* [What the exercise asks] Both the line containing "### 2. **Update" and the line containing "-2(x - \mu_i) \\" belong to the span. Output exactly that span from the listing below, and nothing outside it.
══════════════════════════════
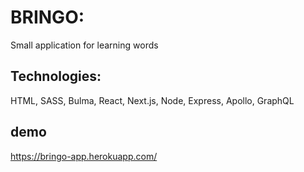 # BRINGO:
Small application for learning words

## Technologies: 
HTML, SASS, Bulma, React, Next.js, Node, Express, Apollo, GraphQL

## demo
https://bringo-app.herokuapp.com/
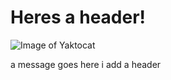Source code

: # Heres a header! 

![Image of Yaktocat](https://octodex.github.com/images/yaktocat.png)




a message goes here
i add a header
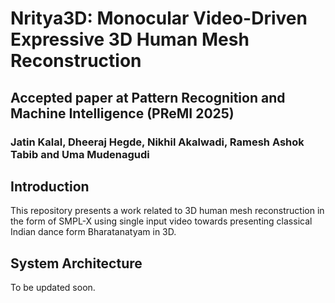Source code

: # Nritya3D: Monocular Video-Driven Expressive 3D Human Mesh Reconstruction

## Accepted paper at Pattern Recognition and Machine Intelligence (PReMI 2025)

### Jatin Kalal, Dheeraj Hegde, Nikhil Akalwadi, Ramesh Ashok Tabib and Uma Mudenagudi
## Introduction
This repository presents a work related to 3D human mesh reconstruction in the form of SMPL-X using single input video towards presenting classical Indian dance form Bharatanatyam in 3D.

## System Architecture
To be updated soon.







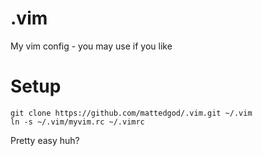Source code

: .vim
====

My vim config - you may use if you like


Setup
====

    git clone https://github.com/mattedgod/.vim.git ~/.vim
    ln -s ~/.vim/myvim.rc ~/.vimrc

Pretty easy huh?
══════════════════════════════
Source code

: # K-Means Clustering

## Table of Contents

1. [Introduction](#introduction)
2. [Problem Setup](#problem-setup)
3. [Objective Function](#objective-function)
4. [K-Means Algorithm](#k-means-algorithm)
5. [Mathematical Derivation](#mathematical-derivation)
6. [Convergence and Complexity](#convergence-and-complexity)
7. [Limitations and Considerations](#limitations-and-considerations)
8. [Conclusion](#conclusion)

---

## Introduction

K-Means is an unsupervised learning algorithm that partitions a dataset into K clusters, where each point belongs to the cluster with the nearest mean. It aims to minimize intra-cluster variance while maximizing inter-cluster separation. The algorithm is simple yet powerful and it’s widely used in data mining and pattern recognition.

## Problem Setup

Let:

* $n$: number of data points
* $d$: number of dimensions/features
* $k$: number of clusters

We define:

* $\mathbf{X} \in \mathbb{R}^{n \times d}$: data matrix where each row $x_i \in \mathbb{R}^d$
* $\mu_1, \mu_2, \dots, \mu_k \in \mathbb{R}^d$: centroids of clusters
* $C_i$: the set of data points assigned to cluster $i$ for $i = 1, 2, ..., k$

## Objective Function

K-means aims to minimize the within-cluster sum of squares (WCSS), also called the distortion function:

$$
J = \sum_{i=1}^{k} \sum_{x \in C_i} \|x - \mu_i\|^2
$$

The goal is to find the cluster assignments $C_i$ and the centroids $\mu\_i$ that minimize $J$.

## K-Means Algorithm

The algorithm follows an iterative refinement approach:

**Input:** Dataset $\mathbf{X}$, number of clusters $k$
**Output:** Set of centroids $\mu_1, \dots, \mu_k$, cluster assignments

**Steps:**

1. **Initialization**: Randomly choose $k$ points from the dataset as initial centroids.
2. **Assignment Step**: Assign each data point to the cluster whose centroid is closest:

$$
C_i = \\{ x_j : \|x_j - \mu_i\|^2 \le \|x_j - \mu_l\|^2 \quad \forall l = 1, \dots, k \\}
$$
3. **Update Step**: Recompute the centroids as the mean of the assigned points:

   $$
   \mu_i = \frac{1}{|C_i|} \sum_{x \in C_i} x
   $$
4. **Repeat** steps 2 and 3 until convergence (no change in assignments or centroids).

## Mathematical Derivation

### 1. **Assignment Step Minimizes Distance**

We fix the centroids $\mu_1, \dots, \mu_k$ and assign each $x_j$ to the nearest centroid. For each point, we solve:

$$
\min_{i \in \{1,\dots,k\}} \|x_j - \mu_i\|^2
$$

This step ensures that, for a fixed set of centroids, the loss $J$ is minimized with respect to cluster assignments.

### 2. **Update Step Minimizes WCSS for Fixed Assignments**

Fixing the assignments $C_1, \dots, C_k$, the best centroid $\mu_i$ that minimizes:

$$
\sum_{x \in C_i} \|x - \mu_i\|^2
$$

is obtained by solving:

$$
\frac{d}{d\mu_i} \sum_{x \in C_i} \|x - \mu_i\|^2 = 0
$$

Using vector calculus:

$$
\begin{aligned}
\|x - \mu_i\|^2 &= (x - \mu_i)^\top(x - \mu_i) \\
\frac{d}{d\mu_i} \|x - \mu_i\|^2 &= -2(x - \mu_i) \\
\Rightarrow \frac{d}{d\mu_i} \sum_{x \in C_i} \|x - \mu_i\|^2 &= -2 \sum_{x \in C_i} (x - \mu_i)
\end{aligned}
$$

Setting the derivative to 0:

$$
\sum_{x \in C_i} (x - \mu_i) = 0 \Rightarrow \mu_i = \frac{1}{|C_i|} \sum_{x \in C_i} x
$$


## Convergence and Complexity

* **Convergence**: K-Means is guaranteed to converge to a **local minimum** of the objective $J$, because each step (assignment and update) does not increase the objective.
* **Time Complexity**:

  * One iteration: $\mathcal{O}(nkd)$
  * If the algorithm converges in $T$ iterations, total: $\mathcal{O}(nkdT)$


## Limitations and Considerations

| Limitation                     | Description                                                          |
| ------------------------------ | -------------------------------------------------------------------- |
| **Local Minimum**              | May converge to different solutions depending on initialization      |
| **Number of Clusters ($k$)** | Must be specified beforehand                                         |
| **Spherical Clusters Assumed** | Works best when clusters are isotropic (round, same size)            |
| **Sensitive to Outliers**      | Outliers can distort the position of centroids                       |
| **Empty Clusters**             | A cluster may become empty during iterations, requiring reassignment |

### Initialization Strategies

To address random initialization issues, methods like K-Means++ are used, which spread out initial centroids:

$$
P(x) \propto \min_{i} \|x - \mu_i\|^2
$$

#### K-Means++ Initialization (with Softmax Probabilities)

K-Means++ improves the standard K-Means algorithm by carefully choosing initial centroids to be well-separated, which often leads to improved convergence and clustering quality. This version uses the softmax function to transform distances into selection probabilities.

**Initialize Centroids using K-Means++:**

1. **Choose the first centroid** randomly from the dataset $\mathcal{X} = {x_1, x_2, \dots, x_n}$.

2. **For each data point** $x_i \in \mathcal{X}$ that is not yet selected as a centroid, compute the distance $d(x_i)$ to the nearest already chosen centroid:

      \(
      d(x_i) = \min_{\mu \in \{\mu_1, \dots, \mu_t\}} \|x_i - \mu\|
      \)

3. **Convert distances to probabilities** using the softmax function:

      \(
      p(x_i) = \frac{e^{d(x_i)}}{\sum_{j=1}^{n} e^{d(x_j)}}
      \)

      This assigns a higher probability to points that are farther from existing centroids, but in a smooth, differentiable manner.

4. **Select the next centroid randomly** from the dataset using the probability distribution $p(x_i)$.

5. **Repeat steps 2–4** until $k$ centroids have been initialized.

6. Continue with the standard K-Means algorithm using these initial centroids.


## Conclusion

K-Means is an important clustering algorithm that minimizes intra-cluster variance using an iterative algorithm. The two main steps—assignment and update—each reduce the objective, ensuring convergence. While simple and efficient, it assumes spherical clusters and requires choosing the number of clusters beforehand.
══════════════════════════════
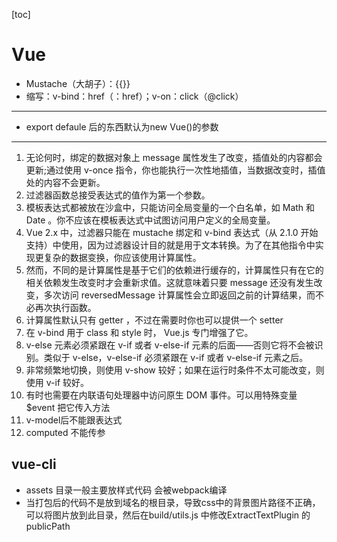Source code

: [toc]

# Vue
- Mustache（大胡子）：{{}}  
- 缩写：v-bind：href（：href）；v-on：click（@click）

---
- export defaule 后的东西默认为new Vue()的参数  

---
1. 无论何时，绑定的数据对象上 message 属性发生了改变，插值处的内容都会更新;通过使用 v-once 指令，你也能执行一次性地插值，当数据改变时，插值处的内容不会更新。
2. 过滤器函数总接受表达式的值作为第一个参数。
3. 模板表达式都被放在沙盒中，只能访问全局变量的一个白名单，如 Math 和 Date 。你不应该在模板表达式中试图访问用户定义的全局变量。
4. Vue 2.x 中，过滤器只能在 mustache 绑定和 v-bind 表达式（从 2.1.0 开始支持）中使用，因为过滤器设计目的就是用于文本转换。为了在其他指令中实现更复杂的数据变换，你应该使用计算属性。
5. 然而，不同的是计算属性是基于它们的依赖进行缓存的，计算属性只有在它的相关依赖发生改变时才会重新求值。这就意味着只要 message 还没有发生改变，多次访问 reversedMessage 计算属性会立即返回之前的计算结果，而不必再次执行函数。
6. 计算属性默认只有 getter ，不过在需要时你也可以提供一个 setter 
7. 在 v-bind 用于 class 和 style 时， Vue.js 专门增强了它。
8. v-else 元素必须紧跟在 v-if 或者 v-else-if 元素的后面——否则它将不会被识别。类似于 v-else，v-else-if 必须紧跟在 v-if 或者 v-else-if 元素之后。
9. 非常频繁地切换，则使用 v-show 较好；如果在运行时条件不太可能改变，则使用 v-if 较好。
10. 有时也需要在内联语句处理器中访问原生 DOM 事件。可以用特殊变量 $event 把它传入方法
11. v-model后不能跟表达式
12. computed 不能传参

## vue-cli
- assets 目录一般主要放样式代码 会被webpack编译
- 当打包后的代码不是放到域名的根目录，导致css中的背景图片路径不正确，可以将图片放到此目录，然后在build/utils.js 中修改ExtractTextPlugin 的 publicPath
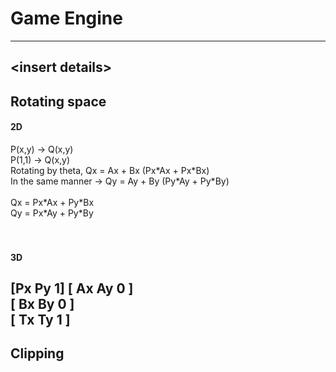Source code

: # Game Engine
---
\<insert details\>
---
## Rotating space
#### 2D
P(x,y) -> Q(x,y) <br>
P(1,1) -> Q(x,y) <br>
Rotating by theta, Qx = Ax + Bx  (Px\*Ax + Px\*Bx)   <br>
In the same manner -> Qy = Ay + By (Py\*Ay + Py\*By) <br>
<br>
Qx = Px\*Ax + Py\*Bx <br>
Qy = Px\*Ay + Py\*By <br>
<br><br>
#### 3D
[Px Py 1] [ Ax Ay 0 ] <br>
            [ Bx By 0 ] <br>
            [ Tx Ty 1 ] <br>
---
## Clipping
══════════════════════════════
* [Result below]
### 2. **Update Step Minimizes WCSS for Fixed Assignments**

Fixing the assignments $C_1, \dots, C_k$, the best centroid $\mu_i$ that minimizes:

$$
\sum_{x \in C_i} \|x - \mu_i\|^2
$$

is obtained by solving:

$$
\frac{d}{d\mu_i} \sum_{x \in C_i} \|x - \mu_i\|^2 = 0
$$

Using vector calculus:

$$
\begin{aligned}
\|x - \mu_i\|^2 &= (x - \mu_i)^\top(x - \mu_i) \\
\frac{d}{d\mu_i} \|x - \mu_i\|^2 &= -2(x - \mu_i) \\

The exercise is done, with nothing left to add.